• November 21, 2024

PH turun ke peringkat 103 dalam laporan Doing Business Bank Dunia

MANILA, Filipina – Filipina merosot ke peringkat 103 di antara 189 negara berdasarkan edisi terbaru Laporan Doing Business Bank Dunia-International Finance Corporation (IFC) yang dirilis pada Rabu, 28 Oktober.

Filipina menduduki peringkat ke-95 dalam laporan tahun lalu, namun setelah melakukan penyesuaian terhadap revisi data dan perubahan metodologi, Bank Dunia menempatkan Filipina pada peringkat ke-97 pada tahun 2015.

Penurunan peringkat tersebut tercermin dari penurunan beberapa indikator:

Meskipun demikian, Filipina mengalami sedikit peningkatan pada baseline Distance to Frontier (DTF), yaitu meningkat menjadi 60,07 dari 59,94 pada tahun lalu.

DTF mewakili kinerja terbaik yang diamati pada masing-masing indikator di seluruh perekonomian dalam laporan ini sejak tahun 2005. Hal ini dinilai pada skala 0-100, dengan angka yang lebih tinggi menunjukkan perbaikan.

Penurunan tersebut, meskipun ada peningkatan dalam skor DTF, menunjukkan adanya perbaikan di negara-negara di sekitar Filipina, kata pejabat Bank Dunia.

Laporan Doing Business bertujuan untuk menunjukkan betapa mudah atau sulitnya bagi pengusaha lokal untuk membuka dan menjalankan usaha kecil dan menengah (UKM) jika mematuhi peraturan terkait.

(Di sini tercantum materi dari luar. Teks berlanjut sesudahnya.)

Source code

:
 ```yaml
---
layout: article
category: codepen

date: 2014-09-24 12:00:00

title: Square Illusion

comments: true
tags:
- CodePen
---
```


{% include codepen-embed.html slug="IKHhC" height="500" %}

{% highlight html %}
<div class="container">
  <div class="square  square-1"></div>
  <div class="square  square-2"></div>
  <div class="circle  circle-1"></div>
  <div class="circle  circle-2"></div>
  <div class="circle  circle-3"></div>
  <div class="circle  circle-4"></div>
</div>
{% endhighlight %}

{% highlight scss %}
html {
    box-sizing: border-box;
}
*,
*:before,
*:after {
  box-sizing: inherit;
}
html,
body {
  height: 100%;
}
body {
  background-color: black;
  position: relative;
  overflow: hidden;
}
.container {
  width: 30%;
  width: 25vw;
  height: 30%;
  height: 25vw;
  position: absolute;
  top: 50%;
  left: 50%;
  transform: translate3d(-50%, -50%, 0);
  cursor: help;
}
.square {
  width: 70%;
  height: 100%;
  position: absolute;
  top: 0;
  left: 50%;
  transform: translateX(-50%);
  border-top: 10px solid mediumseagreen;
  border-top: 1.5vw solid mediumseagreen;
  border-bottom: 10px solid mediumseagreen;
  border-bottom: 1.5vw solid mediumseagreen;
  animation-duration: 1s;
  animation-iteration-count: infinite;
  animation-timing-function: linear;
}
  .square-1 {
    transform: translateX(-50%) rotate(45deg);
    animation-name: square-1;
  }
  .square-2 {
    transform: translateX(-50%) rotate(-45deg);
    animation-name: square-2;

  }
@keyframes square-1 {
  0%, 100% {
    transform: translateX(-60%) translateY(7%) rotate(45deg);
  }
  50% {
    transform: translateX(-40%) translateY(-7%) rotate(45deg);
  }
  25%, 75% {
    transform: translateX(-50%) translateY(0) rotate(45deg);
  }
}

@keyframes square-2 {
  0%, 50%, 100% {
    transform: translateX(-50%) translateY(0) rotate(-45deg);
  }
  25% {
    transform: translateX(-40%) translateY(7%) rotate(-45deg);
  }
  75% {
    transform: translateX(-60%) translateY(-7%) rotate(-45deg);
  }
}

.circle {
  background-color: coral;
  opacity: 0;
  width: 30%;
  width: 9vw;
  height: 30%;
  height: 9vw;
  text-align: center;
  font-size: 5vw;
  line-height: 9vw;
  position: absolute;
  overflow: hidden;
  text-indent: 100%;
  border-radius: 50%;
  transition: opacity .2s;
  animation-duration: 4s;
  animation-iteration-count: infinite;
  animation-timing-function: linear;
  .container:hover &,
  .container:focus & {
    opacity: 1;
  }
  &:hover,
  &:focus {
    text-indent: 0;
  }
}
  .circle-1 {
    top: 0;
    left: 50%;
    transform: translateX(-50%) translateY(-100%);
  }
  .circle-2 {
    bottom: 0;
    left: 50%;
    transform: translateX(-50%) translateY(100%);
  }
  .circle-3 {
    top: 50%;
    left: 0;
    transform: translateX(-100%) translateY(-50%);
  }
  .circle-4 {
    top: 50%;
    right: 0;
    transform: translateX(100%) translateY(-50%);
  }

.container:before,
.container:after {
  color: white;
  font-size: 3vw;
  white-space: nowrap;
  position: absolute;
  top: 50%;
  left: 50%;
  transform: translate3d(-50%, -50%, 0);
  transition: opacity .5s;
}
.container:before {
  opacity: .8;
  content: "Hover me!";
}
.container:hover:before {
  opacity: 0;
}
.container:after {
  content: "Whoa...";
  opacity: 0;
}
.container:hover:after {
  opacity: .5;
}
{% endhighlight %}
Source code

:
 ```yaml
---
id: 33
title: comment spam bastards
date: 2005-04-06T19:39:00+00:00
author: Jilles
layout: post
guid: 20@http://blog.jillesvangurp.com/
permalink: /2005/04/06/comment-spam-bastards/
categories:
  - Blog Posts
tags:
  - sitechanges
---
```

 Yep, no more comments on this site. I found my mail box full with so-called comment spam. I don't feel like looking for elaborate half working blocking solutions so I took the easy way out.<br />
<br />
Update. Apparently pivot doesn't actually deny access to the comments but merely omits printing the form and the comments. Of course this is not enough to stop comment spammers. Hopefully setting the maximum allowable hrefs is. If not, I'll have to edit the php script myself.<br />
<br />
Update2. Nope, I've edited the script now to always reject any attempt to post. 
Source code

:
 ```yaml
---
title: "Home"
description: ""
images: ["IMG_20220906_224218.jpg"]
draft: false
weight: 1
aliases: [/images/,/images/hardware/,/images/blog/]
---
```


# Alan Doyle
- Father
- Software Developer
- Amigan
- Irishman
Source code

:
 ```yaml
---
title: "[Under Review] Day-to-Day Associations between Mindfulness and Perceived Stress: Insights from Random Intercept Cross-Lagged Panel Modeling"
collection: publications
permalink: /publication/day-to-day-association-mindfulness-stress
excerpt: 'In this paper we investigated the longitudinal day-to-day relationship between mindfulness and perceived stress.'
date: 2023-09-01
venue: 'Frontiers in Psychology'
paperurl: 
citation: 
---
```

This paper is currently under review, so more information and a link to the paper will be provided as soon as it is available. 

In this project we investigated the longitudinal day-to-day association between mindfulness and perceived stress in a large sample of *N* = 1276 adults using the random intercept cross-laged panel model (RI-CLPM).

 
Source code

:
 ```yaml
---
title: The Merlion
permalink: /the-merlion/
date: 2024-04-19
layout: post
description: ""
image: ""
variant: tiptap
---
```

Namun, laporan tersebut tidak mengukur seluruh aspek lingkungan bisnis, termasuk stabilitas makroekonomi, kedekatan dengan pasar dan peraturan khusus untuk investasi asing atau pasar keuangan, tegas Roberto Galang, pejabat operasi di IFC.

Country Director Bank Dunia untuk Filipina, Motoo Konishi, juga mencatat bahwa meskipun terjadi penurunan, Filipina semakin ditandai dengan pertumbuhan ekonomi yang kuat, inflasi yang rendah, surplus transaksi berjalan yang sehat, cadangan devisa yang lebih dari cukup, dan posisi fiskal yang berkelanjutan. – kombinasi keduanya belum pernah terlihat sebelumnya. terlihat dalam sejarahnya.”

Penurunan peringkat ASEAN

Survei terbaru ini juga menaikkan posisi negara ini di ASEAN, turun satu peringkat ke peringkat 6st tertinggal dari Singapura, Malaysia, Thailand, Brunei, dan Vietnam.

Malaysia, Vietnam, dan Thailand juga mengalami penurunan peringkat.

Indonesia, Kamboja, Laos semuanya mengalami peningkatan, sementara Brunei mengalami peningkatan terbesar di kawasan ini, yang memungkinkan negara ini melampaui Filipina.

Ruang untuk perbaikan

Galang mengatakan bahwa perbaikan kecil bisa sangat bermanfaat, karena hanya diperlukan peningkatan 7 poin DTF untuk masuk ke sepertiga negara teratas.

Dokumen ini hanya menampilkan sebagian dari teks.